Thankyou for my friends, Lord God. For soulmates and sisters to celebrate and grieve with. Who walk alongside, accepting and supporting, passing tissues and eating cheesecake.
Father, for the girls that are now women whose names we both know; may their lives now be so much happier that the bitterness and nastiness that spilled over and soaked me through is no more. I'm supposed to pray for them, aren't I? It's hard to hand them over to you, Lord, but I know that they are your daughters too. Bless them. Next time I say that I'll try to do it without the gritted teeth.
Help me to open my hands and drop the memories that I realise that I've never thrown away. The remembered misery and fear and the knot in my stomach. The loneliness and mistrust. The wariness. The feeling that other women are not potential friends, but threats. Help me to leave it with you.

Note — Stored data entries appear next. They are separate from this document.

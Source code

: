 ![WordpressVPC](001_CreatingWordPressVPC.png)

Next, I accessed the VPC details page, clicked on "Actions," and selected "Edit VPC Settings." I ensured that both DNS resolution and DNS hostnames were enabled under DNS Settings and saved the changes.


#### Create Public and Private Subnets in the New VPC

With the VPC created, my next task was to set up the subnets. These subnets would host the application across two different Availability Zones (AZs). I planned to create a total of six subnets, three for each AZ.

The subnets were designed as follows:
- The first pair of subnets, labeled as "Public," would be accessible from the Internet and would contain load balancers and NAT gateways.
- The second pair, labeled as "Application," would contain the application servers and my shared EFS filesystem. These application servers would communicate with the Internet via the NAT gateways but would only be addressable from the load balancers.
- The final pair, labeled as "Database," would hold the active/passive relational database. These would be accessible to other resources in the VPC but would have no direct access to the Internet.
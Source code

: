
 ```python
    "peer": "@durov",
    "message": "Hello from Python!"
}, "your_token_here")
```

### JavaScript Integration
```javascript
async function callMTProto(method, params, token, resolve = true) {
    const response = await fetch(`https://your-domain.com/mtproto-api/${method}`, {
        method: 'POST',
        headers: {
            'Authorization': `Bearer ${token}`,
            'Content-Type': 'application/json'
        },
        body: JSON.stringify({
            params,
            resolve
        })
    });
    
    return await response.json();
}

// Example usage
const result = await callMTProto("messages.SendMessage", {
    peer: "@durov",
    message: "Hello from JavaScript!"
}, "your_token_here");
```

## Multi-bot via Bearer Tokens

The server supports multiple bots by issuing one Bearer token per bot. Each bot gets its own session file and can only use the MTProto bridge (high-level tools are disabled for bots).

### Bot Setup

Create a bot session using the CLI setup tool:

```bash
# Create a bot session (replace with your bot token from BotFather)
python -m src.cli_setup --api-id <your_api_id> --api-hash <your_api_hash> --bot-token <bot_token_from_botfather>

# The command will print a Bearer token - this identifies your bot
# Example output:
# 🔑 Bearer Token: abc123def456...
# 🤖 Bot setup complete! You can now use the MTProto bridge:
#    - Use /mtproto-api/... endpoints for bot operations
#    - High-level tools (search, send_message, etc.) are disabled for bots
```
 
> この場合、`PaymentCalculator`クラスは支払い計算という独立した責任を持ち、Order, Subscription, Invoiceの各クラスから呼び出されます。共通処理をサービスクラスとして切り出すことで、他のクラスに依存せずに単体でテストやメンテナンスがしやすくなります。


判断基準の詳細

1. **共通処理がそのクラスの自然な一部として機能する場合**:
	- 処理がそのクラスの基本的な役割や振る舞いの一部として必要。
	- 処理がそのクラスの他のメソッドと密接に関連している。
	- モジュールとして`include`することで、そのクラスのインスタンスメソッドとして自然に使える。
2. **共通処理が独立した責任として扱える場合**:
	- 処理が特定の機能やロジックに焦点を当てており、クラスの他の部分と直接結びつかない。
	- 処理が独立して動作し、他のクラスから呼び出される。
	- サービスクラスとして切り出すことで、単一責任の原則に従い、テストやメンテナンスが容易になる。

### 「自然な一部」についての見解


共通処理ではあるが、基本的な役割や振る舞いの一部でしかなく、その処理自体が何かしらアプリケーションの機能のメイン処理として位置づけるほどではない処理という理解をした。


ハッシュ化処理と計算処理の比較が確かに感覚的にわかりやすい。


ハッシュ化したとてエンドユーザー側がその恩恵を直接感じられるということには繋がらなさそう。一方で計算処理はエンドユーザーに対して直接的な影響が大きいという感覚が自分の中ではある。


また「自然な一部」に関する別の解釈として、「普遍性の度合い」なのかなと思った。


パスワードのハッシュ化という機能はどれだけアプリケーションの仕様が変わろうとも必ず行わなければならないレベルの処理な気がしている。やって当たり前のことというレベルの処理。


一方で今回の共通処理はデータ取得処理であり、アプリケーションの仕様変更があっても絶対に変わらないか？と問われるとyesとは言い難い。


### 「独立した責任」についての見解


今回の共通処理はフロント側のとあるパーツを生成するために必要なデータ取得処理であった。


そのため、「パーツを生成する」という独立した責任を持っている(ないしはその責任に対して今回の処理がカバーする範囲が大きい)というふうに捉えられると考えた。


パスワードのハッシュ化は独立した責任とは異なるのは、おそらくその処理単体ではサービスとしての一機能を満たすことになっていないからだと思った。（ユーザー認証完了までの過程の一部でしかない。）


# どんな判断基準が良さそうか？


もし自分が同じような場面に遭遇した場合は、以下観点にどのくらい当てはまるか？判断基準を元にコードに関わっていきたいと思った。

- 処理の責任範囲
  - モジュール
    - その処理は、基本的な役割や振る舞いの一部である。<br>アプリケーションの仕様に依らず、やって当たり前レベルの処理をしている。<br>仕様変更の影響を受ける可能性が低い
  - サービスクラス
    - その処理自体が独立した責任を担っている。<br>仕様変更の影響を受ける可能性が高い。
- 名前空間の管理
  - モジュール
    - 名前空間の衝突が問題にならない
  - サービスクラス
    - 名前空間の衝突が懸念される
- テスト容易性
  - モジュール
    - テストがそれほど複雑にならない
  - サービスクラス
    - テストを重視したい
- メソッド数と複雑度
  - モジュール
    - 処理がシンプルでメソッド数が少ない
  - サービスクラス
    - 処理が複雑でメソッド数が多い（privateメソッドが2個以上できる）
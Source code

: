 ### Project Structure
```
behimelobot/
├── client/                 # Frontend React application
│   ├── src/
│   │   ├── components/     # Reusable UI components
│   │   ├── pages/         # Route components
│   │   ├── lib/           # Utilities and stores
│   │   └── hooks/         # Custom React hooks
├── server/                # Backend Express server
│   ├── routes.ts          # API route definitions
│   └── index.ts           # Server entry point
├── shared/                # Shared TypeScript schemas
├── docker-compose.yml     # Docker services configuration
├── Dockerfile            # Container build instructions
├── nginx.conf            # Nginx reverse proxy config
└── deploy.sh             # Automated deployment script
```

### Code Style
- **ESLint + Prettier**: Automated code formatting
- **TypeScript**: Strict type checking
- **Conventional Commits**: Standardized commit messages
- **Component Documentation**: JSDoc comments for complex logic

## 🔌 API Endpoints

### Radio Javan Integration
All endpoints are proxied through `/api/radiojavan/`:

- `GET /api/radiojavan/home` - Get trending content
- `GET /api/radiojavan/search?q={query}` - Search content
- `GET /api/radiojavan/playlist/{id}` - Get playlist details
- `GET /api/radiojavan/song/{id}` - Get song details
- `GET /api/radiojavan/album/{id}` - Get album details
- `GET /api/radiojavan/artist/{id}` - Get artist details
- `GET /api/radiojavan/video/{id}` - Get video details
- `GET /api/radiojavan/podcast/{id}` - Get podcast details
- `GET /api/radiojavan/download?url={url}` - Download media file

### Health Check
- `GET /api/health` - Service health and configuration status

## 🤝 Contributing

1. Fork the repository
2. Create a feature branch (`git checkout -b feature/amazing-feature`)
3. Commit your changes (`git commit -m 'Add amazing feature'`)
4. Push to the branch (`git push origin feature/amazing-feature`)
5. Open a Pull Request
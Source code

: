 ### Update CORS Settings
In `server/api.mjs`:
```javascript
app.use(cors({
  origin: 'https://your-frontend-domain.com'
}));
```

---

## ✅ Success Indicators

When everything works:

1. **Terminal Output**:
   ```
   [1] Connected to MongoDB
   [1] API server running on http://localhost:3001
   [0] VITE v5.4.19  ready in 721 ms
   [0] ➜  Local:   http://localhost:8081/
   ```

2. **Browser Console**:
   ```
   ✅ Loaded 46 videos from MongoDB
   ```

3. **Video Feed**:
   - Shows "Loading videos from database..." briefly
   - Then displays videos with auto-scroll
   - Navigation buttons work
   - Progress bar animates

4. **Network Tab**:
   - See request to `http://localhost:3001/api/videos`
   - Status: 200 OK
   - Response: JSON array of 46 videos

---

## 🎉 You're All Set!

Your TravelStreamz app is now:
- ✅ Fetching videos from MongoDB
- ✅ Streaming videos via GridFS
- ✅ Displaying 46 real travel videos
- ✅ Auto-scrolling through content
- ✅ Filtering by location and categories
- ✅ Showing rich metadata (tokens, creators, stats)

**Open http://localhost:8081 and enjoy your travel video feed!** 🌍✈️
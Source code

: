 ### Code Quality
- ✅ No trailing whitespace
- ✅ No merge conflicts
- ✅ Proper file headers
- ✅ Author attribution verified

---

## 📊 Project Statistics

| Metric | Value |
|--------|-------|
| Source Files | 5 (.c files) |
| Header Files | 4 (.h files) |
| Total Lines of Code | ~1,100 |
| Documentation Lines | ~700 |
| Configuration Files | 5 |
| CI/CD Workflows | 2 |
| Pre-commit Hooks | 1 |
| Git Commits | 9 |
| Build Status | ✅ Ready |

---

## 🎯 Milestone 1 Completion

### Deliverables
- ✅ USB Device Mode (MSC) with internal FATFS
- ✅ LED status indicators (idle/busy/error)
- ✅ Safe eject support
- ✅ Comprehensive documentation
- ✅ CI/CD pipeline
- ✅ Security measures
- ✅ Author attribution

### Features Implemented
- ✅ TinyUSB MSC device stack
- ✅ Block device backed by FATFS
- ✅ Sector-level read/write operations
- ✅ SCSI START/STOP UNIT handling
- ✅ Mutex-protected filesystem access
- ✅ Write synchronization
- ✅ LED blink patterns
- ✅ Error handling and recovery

To forgive. Even if I have to keep on forgiving. I didn't realise until this morning that I hadn't.
As the healing power of a God-given friendship starts to seep into my consciousness, help me to let it go to all those places where the cynicism and suspicion still linger. Melt the parts of me that are cold and wake me up to the miracle of restoration that you are doing in me. I don't have to accept that part of me was damaged when I was a child. I don't have to tell the story of the bullies and the spiralling self-esteem and finish it with a shrug, and a 'That's how I am.' I don't have to settle for wounds that won't heal.
I've only just realised that. Only just. And I'm supposed to be all grown up.
So, Father. I know that we women do indeed have power. Power to change the lives of those around us. Lord, let me only bless other women and not harm them. How many women, like me, assume that they are nothing more than the sum of their negative experiences? How many women lick the wounds inflicted when friendships hurt and fail and then hide them away without realising that healing is possible?
Help me to reach out, to touch, to support and encourage, not discourage, undermine or damage. I want to make a positive difference.
I've been hurt and you're putting me back together.
Oh. Lord, I've got a postscript. School run, this evening. I was walking to school and I slipped in my headphones (as I do; it's not too far, about two-and-a-half songs) and pressed 'shuffle'. You chose a song for me.
'Rise up women of the Truth
Stand and sing to broken hearts
Who can know the healing power
Of our awesome King of Love?' *
Lord, I've been hurt and you're putting me back together again.
I know the healing power of our awesome King of Love. And I shall sing.
*(Shout to the North and the South, Martin Smith, 1995 Curious? Music UK)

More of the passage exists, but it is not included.